А можно ли эти лекции где-то найти?
— Наверное, их можно найти в Интернете или в РГГУ. Если не полную запись, то перечень лекций. Можно написать Афанасьеву, пока он жив.

Спасибо. А не могли бы Вы сравнить этот новый университет, РГГУ 1990—2000-х с советским университетом?

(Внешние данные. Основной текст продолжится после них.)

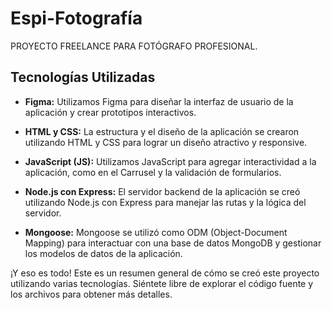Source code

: # Espi-Fotografía

PROYECTO FREELANCE PARA FOTÓGRAFO PROFESIONAL.

## Tecnologías Utilizadas

- **Figma:** Utilizamos Figma para diseñar la interfaz de usuario de la aplicación y crear prototipos interactivos.

- **HTML y CSS:** La estructura y el diseño de la aplicación se crearon utilizando HTML y CSS para lograr un diseño atractivo y responsive.

- **JavaScript (JS):** Utilizamos JavaScript para agregar interactividad a la aplicación, como en el Carrusel y la validación de formularios.

- **Node.js con Express:** El servidor backend de la aplicación se creó utilizando Node.js con Express para manejar las rutas y la lógica del servidor.

- **Mongoose:** Mongoose se utilizó como ODM (Object-Document Mapping) para interactuar con una base de datos MongoDB y gestionar los modelos de datos de la aplicación.

¡Y eso es todo! Este es un resumen general de cómo se creó este proyecto utilizando varias tecnologías. Siéntete libre de explorar el código fuente y los archivos para obtener más detalles.
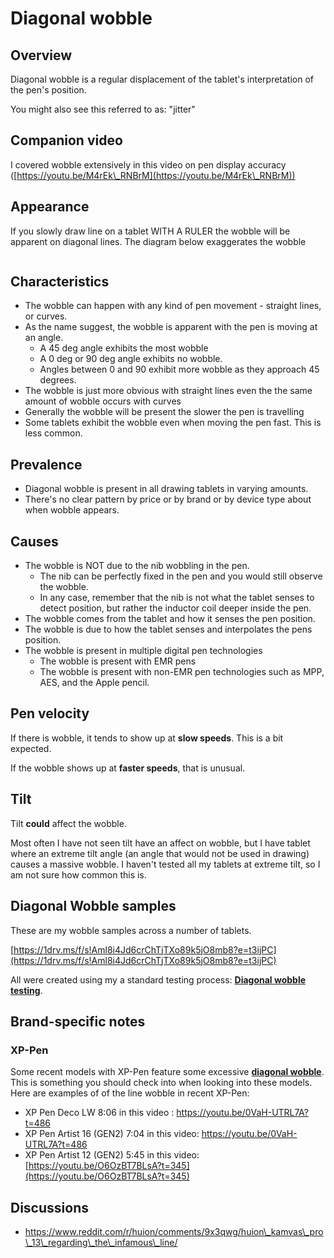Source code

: # Diagonal wobble

## **Overview**

Diagonal wobble is a regular displacement of the tablet's interpretation of the pen's position.&#x20;

You might also see this referred to as: "jitter"

## Companion video

I covered wobble extensively in this video on pen display accuracy ([https://youtu.be/M4rEk\_RNBrM](https://youtu.be/M4rEk\_RNBrM))

## Appearance&#x20;

If you slowly draw line on a tablet WITH A RULER the wobble will be apparent on diagonal lines. The diagram below exaggerates the wobble

<figure><img src="../../../.gitbook/assets/Artboard 1-80.jpg" alt=""><figcaption></figcaption></figure>

## Characteristics

* The wobble can happen with any kind of pen movement - straight lines, or curves.&#x20;
* As the name suggest, the wobble is apparent with the pen is moving at an angle.
  * A 45 deg angle exhibits the most wobble
  * A 0 deg or 90 deg angle exhibits no wobble.
  * Angles between 0 and 90 exhibit more wobble as they approach 45 degrees.&#x20;
* The wobble is just more obvious with straight lines even the the same amount of wobble occurs with curves
* Generally the wobble will be present the slower the pen is travelling
* Some tablets exhibit the wobble even when moving the pen fast. This is less common.

## Prevalence

* Diagonal wobble is present in all drawing tablets in varying amounts.&#x20;
* There's no clear pattern by price or by brand or by device type about when wobble appears.

## Causes

* The wobble is NOT due to the nib wobbling in the pen.&#x20;
  * The nib can be perfectly fixed in the pen and you would still observe the wobble.
  * In any case, remember that the nib is not what the tablet senses to detect position, but rather the inductor coil deeper inside the pen.&#x20;
* The wobble comes from the tablet and how it senses the pen position.
* The wobble is due to how the tablet senses and interpolates the pens position.
* The wobble is present in multiple digital pen technologies
  * The wobble is present with EMR pens
  * The wobble is present with non-EMR pen technologies such as MPP, AES, and the Apple pencil.

## Pen velocity

If there is wobble, it tends to show up at **slow speeds**. This is a bit expected.&#x20;

If the wobble shows up at **faster speeds**, that is unusual.

## Tilt

Tilt **could** affect the wobble.&#x20;

Most often I have not seen tilt have an affect on wobble, but I have tablet where an extreme tilt angle (an angle that would not be used in drawing) causes a massive wobble. I haven't tested all my tablets at extreme tilt, so I am not sure how common this is.

## Diagonal Wobble samples

These are my wobble samples across a number of tablets.&#x20;

[https://1drv.ms/f/s!Aml8i4Jd6crChTjTXo89k5jO8mb8?e=t3ijPC](https://1drv.ms/f/s!Aml8i4Jd6crChTjTXo89k5jO8mb8?e=t3ijPC)

All were created using my a standard testing process: [**Diagonal wobble testing**](../../../resources/process/diagonal-wobble-testing.md).

## Brand-specific notes

### XP-Pen&#x20;

Some recent models with XP-Pen feature some excessive [**diagonal wobble**](./). This is something you should check into when looking into these models. Here are examples of of the line wobble in recent XP-Pen:

* XP Pen Deco LW 8:06 in this video : [https://youtu.be/0VaH-UTRL7A?t=486 ](https://youtu.be/0VaH-UTRL7A?t=486)
* XP Pen Artist 16 (GEN2) 7:04 in this video: [https://youtu.be/0VaH-UTRL7A?t=486 ](https://youtu.be/0VaH-UTRL7A?t=486)
* XP Pen Artist 12 (GEN2) 5:45 in this video: [https://youtu.be/O6OzBT7BLsA?t=345](https://youtu.be/O6OzBT7BLsA?t=345)

## Discussions

* [https://www.reddit.com/r/huion/comments/9x3qwg/huion\_kamvas\_pro\_13\_regarding\_the\_infamous\_line/  \
  ](https://www.reddit.com/r/huion/comments/9x3qwg/huion\_kamvas\_pro\_13\_regarding\_the\_infamous\_line/)

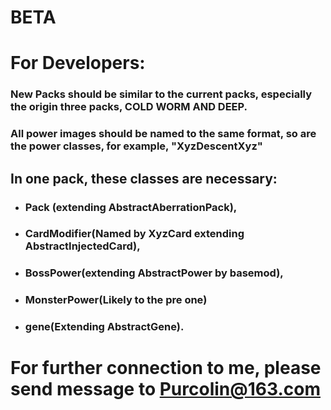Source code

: # BETA
# For Developers:
### New Packs should be similar to the current packs, especially the origin three packs, COLD WORM AND DEEP. 
### All power images should be named to the same format, so are the power classes, for example, "XyzDescentXyz"
## In one pack, these classes are necessary: 
* ### Pack (extending AbstractAberrationPack), 
* ### CardModifier(Named by XyzCard extending AbstractInjectedCard), 
* ### BossPower(extending AbstractPower by basemod), 
* ### MonsterPower(Likely to the pre one)
* ### gene(Extending AbstractGene). 
# For further connection to me, please send message to Purcolin@163.com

— Я не могу говорить об университете 1990—2000-х как о чём-то едином. Я бы скорее сравнивала университет 2000-х с 1990-ми годами, а не с советским периодом, потому что по сравнению с советским периодом он все-таки свободнее, а по сравнению с 1990-ми — наоборот. В 2000-х могли быть какие-то финансовые заморочки, но в содержание того, что вы преподаёте или пишете, мало кто вмешивался и оно не диктовалось «сверху» напрямую. Я сужу по РГГУ. В других местах, я слышала, требуют определённого содержания или поведения. Если ты этого не соблюдаешь, тебя наказывают рублём или отказывают, например, в поездках заграницу. Причём об этих тенденциях в других университетах я узнала не вчера. Я думаю, в середине 2000-х они уже появились. В последнее время, впрочем, стали актуальны и иные формы наказания.

Для каких университетов эти тенденции характерны? Для МГУ, для Вышки?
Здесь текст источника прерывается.